■ Data for this exercise
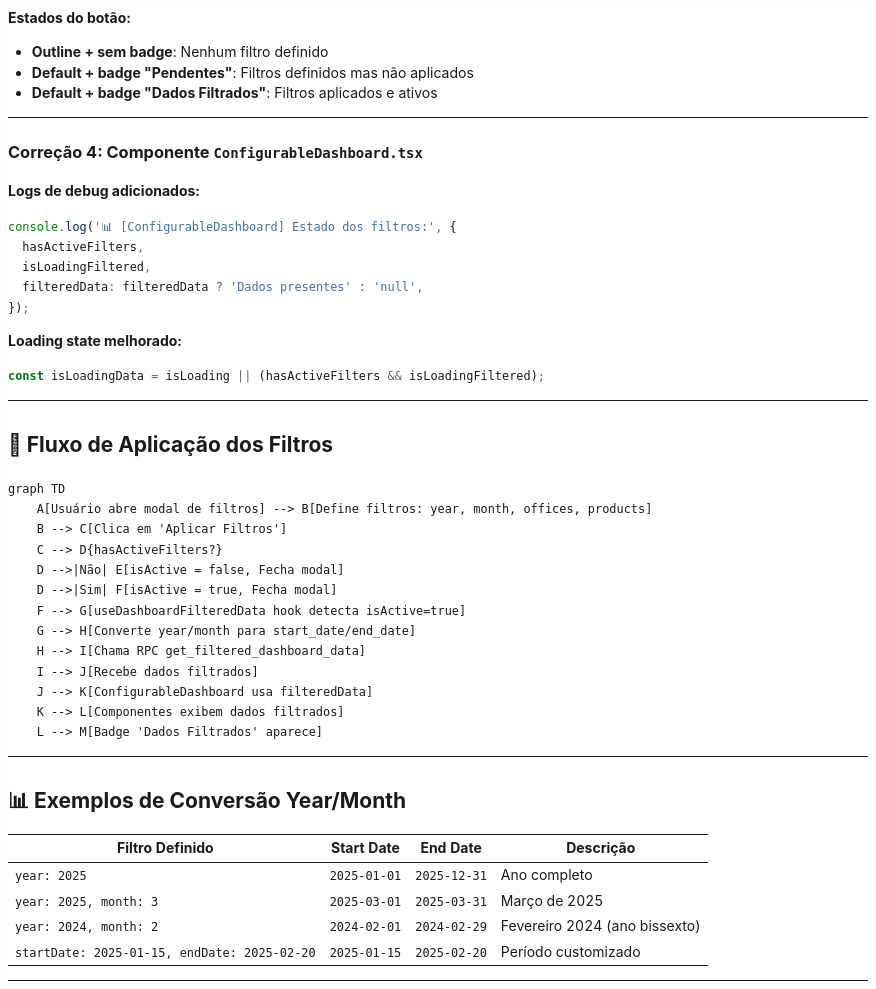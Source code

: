 **Estados do botão:**
- **Outline + sem badge**: Nenhum filtro definido
- **Default + badge "Pendentes"**: Filtros definidos mas não aplicados
- **Default + badge "Dados Filtrados"**: Filtros aplicados e ativos

---

### **Correção 4: Componente `ConfigurableDashboard.tsx`**

**Logs de debug adicionados:**
```typescript
console.log('📊 [ConfigurableDashboard] Estado dos filtros:', {
  hasActiveFilters,
  isLoadingFiltered,
  filteredData: filteredData ? 'Dados presentes' : 'null',
});
```

**Loading state melhorado:**
```typescript
const isLoadingData = isLoading || (hasActiveFilters && isLoadingFiltered);
```

---

## 🎯 Fluxo de Aplicação dos Filtros

```mermaid
graph TD
    A[Usuário abre modal de filtros] --> B[Define filtros: year, month, offices, products]
    B --> C[Clica em 'Aplicar Filtros']
    C --> D{hasActiveFilters?}
    D -->|Não| E[isActive = false, Fecha modal]
    D -->|Sim| F[isActive = true, Fecha modal]
    F --> G[useDashboardFilteredData hook detecta isActive=true]
    G --> H[Converte year/month para start_date/end_date]
    H --> I[Chama RPC get_filtered_dashboard_data]
    I --> J[Recebe dados filtrados]
    J --> K[ConfigurableDashboard usa filteredData]
    K --> L[Componentes exibem dados filtrados]
    L --> M[Badge 'Dados Filtrados' aparece]
```

---

## 📊 Exemplos de Conversão Year/Month

| Filtro Definido | Start Date | End Date | Descrição |
|----------------|------------|----------|-----------|
| `year: 2025` | `2025-01-01` | `2025-12-31` | Ano completo |
| `year: 2025, month: 3` | `2025-03-01` | `2025-03-31` | Março de 2025 |
| `year: 2024, month: 2` | `2024-02-01` | `2024-02-29` | Fevereiro 2024 (ano bissexto) |
| `startDate: 2025-01-15, endDate: 2025-02-20` | `2025-01-15` | `2025-02-20` | Período customizado |

---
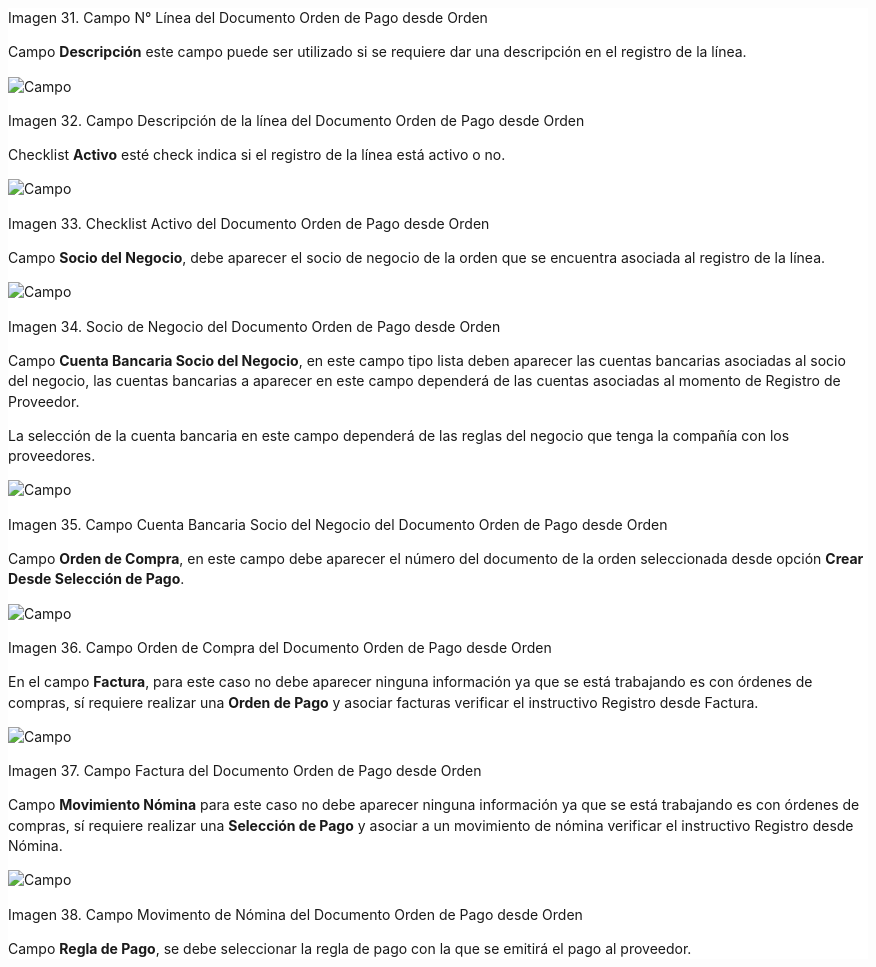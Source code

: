 Imagen 31. Campo N° Línea del Documento Orden de Pago desde Orden

Campo **Descripción** este campo puede ser utilizado si se requiere dar una descripción en el registro de la línea.

![Campo](/assets/img/docs/balance-management/bam-balance-image245.png)

Imagen 32. Campo Descripción de la línea del Documento Orden de Pago desde Orden

Checklist **Activo** esté check indica si el registro de la línea está activo o no.

![Campo](/assets/img/docs/balance-management/bam-balance-image246.png)

Imagen 33. Checklist Activo del Documento Orden de Pago desde Orden

Campo **Socio del Negocio**, debe aparecer el socio de negocio de la orden que se encuentra asociada al registro de la línea.

![Campo](/assets/img/docs/balance-management/bam-balance-image247.png)

Imagen 34. Socio de Negocio del Documento Orden de Pago desde Orden

Campo **Cuenta Bancaria Socio del Negocio**, en este campo tipo lista deben aparecer las cuentas bancarias asociadas al socio del negocio, las cuentas bancarias a aparecer en este campo dependerá de las cuentas asociadas al momento de Registro de Proveedor.

La selección de la cuenta bancaria en este campo dependerá de las reglas del negocio que tenga la compañía con los proveedores.

![Campo](/assets/img/docs/balance-management/bam-balance-image248.png)

Imagen 35. Campo Cuenta Bancaria Socio del Negocio del Documento Orden de Pago desde Orden

Campo **Orden de Compra**, en este campo debe aparecer el número del documento de la orden seleccionada desde opción **Crear Desde Selección de Pago**.

![Campo](/assets/img/docs/balance-management/bam-balance-image249.png)

Imagen 36. Campo Orden de Compra del Documento Orden de Pago desde Orden

En el campo **Factura**, para este caso no debe aparecer ninguna información ya que se está trabajando es con órdenes de compras, sí requiere realizar una **Orden de Pago** y asociar facturas verificar el instructivo Registro desde Factura.

![Campo](/assets/img/docs/balance-management/bam-balance-image250.png)

Imagen 37. Campo Factura del Documento Orden de Pago desde Orden

Campo **Movimiento Nómina** para este caso no debe aparecer ninguna información ya que se está trabajando es con órdenes de compras, sí requiere realizar una **Selección de Pago** y asociar a un movimiento de nómina verificar el instructivo Registro desde Nómina.

![Campo](/assets/img/docs/balance-management/bam-balance-image251.png)

Imagen 38. Campo Movimento de Nómina del Documento Orden de Pago desde Orden

Campo **Regla de Pago**, se debe seleccionar la regla de pago con la que se emitirá el pago al proveedor.
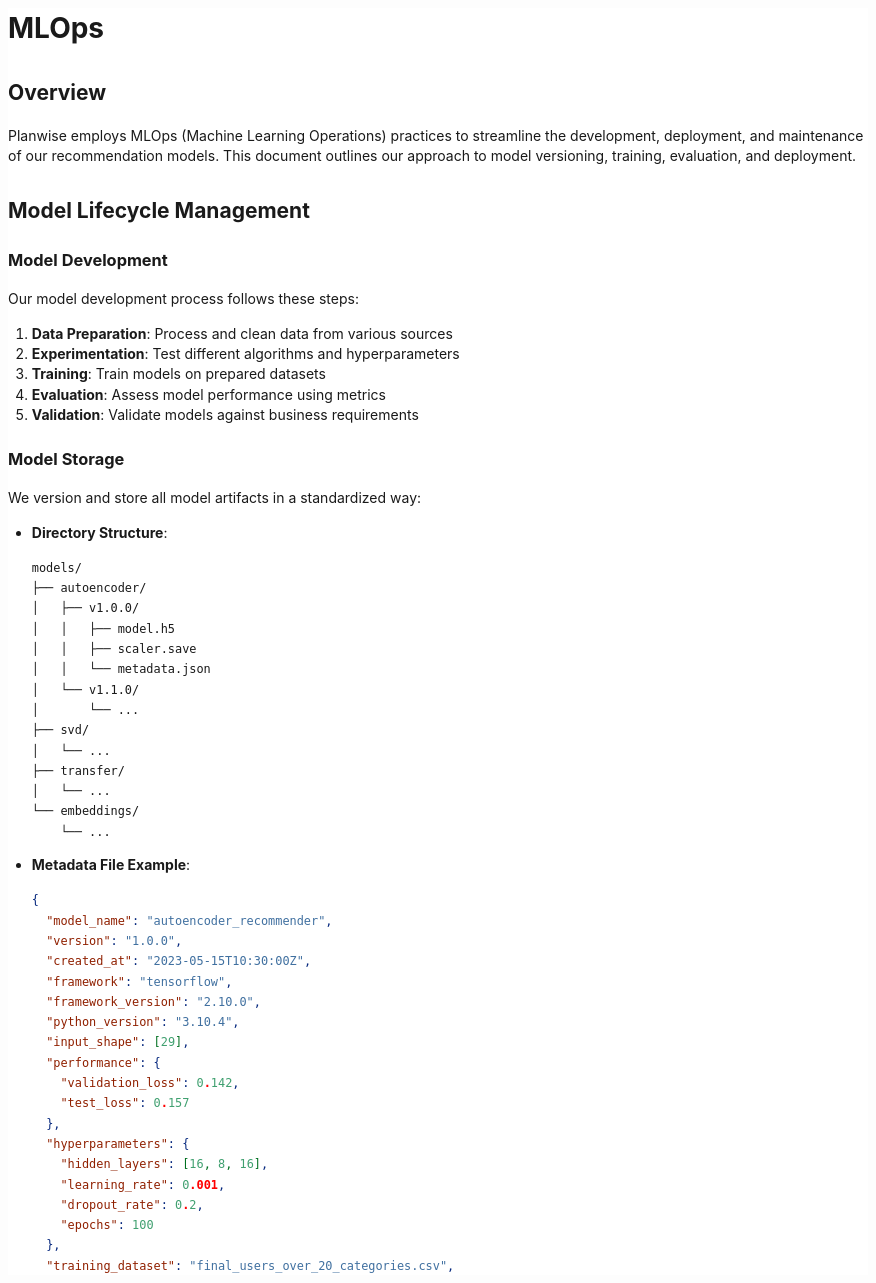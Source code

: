# MLOps

## Overview

Planwise employs MLOps (Machine Learning Operations) practices to streamline the development, deployment, and maintenance of our recommendation models. This document outlines our approach to model versioning, training, evaluation, and deployment.

## Model Lifecycle Management

### Model Development

Our model development process follows these steps:

1. **Data Preparation**: Process and clean data from various sources
2. **Experimentation**: Test different algorithms and hyperparameters
3. **Training**: Train models on prepared datasets
4. **Evaluation**: Assess model performance using metrics
5. **Validation**: Validate models against business requirements

### Model Storage

We version and store all model artifacts in a standardized way:

- **Directory Structure**:
  ```
  models/
  ├── autoencoder/
  │   ├── v1.0.0/
  │   │   ├── model.h5
  │   │   ├── scaler.save
  │   │   └── metadata.json
  │   └── v1.1.0/
  │       └── ...
  ├── svd/
  │   └── ...
  ├── transfer/
  │   └── ...
  └── embeddings/
      └── ...
  ```

- **Metadata File Example**:
  ```json
  {
    "model_name": "autoencoder_recommender",
    "version": "1.0.0",
    "created_at": "2023-05-15T10:30:00Z",
    "framework": "tensorflow",
    "framework_version": "2.10.0",
    "python_version": "3.10.4",
    "input_shape": [29],
    "performance": {
      "validation_loss": 0.142,
      "test_loss": 0.157
    },
    "hyperparameters": {
      "hidden_layers": [16, 8, 16],
      "learning_rate": 0.001,
      "dropout_rate": 0.2,
      "epochs": 100
    },
    "training_dataset": "final_users_over_20_categories.csv",
  ```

■ Task goal
Range to copy from the listing above: the line with "Campo **Orden de" through the line with "4. **Evaluation**: Assess". Transcribe it exactly and skip the pictures.

■ Task answer
Campo **Orden de Compra**, en este campo debe aparecer el número del documento de la orden seleccionada desde opción **Crear Desde Selección de Pago**.

![Campo](/assets/img/docs/balance-management/bam-balance-image249.png)

Imagen 36. Campo Orden de Compra del Documento Orden de Pago desde Orden

En el campo **Factura**, para este caso no debe aparecer ninguna información ya que se está trabajando es con órdenes de compras, sí requiere realizar una **Orden de Pago** y asociar facturas verificar el instructivo Registro desde Factura.

![Campo](/assets/img/docs/balance-management/bam-balance-image250.png)

Imagen 37. Campo Factura del Documento Orden de Pago desde Orden

Campo **Movimiento Nómina** para este caso no debe aparecer ninguna información ya que se está trabajando es con órdenes de compras, sí requiere realizar una **Selección de Pago** y asociar a un movimiento de nómina verificar el instructivo Registro desde Nómina.

![Campo](/assets/img/docs/balance-management/bam-balance-image251.png)

Imagen 38. Campo Movimento de Nómina del Documento Orden de Pago desde Orden

Campo **Regla de Pago**, se debe seleccionar la regla de pago con la que se emitirá el pago al proveedor.
Source code

:# MLOps

## Overview

Planwise employs MLOps (Machine Learning Operations) practices to streamline the development, deployment, and maintenance of our recommendation models. This document outlines our approach to model versioning, training, evaluation, and deployment.

## Model Lifecycle Management

### Model Development

Our model development process follows these steps:

1. **Data Preparation**: Process and clean data from various sources
2. **Experimentation**: Test different algorithms and hyperparameters
3. **Training**: Train models on prepared datasets
4. **Evaluation**: Assess model performance using metrics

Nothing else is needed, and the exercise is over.